[[ THE DATA, beginning ]]

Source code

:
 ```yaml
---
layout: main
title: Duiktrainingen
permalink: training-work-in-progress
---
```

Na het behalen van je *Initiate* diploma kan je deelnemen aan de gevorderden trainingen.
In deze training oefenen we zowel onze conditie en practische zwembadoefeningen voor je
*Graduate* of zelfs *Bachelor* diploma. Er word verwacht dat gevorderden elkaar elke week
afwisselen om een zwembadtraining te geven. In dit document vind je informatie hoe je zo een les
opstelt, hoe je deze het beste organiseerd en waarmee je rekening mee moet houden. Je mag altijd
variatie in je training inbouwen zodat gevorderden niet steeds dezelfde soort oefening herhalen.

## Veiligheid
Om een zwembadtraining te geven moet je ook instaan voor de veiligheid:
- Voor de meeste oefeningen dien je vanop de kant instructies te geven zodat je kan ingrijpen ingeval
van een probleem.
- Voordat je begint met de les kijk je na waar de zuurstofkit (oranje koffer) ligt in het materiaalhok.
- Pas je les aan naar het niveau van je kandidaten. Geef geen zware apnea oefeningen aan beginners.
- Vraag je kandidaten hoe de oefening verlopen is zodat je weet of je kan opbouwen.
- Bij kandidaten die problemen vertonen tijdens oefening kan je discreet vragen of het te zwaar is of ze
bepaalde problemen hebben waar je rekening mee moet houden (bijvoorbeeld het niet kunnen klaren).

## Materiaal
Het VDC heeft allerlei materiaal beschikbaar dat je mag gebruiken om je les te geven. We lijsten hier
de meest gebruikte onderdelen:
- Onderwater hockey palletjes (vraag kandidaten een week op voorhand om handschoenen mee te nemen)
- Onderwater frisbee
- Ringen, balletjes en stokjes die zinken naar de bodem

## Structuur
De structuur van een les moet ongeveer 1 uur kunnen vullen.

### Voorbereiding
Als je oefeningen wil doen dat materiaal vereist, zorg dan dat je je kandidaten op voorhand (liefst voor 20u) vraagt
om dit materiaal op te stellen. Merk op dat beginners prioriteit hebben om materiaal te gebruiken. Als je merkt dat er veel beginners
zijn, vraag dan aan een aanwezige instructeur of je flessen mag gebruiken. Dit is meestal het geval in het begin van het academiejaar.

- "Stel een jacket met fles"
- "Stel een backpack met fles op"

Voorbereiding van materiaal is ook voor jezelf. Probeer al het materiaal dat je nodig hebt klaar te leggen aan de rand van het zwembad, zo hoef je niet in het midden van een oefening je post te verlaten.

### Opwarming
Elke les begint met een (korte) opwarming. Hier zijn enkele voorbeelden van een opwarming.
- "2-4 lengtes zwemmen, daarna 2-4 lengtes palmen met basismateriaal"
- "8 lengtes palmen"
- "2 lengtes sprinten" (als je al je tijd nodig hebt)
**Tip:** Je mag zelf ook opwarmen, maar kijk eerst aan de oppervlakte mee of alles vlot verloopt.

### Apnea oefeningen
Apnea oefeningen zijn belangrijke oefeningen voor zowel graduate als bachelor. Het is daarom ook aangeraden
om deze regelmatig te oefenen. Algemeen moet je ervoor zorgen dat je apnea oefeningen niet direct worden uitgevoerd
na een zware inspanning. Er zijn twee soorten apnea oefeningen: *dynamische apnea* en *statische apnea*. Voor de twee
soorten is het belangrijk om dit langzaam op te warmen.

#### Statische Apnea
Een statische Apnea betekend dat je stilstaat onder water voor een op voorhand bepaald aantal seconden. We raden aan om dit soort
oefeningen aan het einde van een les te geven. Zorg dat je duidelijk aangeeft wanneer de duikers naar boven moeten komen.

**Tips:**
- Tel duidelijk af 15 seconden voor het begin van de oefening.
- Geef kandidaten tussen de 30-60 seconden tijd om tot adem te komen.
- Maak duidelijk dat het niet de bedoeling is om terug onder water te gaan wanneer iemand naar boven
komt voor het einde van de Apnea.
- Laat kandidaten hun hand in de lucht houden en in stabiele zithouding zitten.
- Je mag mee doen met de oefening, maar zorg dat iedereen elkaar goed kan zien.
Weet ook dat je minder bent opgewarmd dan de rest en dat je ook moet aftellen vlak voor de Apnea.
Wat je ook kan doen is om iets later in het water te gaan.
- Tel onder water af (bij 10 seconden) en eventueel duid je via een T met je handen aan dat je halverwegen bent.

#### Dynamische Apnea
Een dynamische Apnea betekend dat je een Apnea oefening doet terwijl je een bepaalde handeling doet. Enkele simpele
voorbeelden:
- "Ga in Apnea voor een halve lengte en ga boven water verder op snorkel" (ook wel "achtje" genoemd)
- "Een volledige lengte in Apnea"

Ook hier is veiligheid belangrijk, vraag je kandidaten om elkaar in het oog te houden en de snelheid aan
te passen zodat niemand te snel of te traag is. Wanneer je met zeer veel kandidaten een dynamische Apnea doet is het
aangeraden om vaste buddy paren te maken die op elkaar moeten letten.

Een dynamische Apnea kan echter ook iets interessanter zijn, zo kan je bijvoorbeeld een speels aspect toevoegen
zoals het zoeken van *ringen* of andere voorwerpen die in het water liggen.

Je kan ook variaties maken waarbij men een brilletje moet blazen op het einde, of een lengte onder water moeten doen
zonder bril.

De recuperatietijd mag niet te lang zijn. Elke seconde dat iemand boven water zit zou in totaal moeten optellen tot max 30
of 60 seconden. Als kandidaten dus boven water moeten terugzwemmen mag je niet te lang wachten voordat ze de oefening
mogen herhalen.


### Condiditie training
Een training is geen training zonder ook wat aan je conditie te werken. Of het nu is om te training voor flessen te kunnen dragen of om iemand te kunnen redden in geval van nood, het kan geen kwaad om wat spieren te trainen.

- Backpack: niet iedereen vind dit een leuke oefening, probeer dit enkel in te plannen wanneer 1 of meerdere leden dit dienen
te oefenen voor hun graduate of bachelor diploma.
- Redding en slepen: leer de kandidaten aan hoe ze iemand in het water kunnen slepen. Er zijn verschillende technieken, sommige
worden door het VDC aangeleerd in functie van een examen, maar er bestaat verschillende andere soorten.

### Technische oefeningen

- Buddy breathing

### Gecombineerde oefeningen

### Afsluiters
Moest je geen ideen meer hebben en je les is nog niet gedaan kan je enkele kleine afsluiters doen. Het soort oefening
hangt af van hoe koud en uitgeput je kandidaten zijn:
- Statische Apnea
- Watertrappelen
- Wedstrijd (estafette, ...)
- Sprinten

[[ THE DATA, end ]]

YOUR GOAL
Going through the entries above, count the lines that include "voorhand" and state only the result.

THE ANSWER
3